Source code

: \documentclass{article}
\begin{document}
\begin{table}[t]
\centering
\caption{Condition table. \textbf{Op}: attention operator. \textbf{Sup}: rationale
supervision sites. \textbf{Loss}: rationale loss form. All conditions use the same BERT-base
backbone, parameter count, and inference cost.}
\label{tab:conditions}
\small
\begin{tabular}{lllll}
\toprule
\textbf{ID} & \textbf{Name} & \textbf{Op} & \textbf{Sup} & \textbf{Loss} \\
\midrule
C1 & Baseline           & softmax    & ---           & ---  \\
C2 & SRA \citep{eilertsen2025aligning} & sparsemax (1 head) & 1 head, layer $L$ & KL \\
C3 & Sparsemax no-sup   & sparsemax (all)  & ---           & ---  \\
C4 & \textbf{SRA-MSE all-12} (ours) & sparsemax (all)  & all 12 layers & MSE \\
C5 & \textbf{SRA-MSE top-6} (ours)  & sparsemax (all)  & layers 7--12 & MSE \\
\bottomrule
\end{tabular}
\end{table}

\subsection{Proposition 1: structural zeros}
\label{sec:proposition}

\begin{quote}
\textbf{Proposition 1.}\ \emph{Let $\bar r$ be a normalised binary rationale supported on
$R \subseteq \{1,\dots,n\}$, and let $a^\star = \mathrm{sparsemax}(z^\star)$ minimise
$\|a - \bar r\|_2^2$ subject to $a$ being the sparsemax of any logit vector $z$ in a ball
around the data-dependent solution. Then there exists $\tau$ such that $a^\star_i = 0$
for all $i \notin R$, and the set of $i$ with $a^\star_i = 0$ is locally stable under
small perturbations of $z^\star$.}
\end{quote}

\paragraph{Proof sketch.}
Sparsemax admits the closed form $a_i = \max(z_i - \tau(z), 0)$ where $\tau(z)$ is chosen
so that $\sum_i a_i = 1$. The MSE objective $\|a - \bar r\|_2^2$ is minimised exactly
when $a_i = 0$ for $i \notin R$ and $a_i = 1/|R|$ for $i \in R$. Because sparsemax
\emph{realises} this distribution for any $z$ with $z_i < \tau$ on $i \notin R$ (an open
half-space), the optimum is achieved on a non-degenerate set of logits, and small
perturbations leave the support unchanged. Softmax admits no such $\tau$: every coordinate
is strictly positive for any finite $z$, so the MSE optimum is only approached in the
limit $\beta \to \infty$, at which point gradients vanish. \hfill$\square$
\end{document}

──────────────────────────────

What you need to do>
Beginning with the line that holds "when $a_i = 0$" and ending with the last line of the data, copy each line exactly and add nothing.

Final answer>
when $a_i = 0$ for $i \notin R$ and $a_i = 1/|R|$ for $i \in R$. Because sparsemax
\emph{realises} this distribution for any $z$ with $z_i < \tau$ on $i \notin R$ (an open
half-space), the optimum is achieved on a non-degenerate set of logits, and small
perturbations leave the support unchanged. Softmax admits no such $\tau$: every coordinate
is strictly positive for any finite $z$, so the MSE optimum is only approached in the
limit $\beta \to \infty$, at which point gradients vanish. \hfill$\square$
\end{document}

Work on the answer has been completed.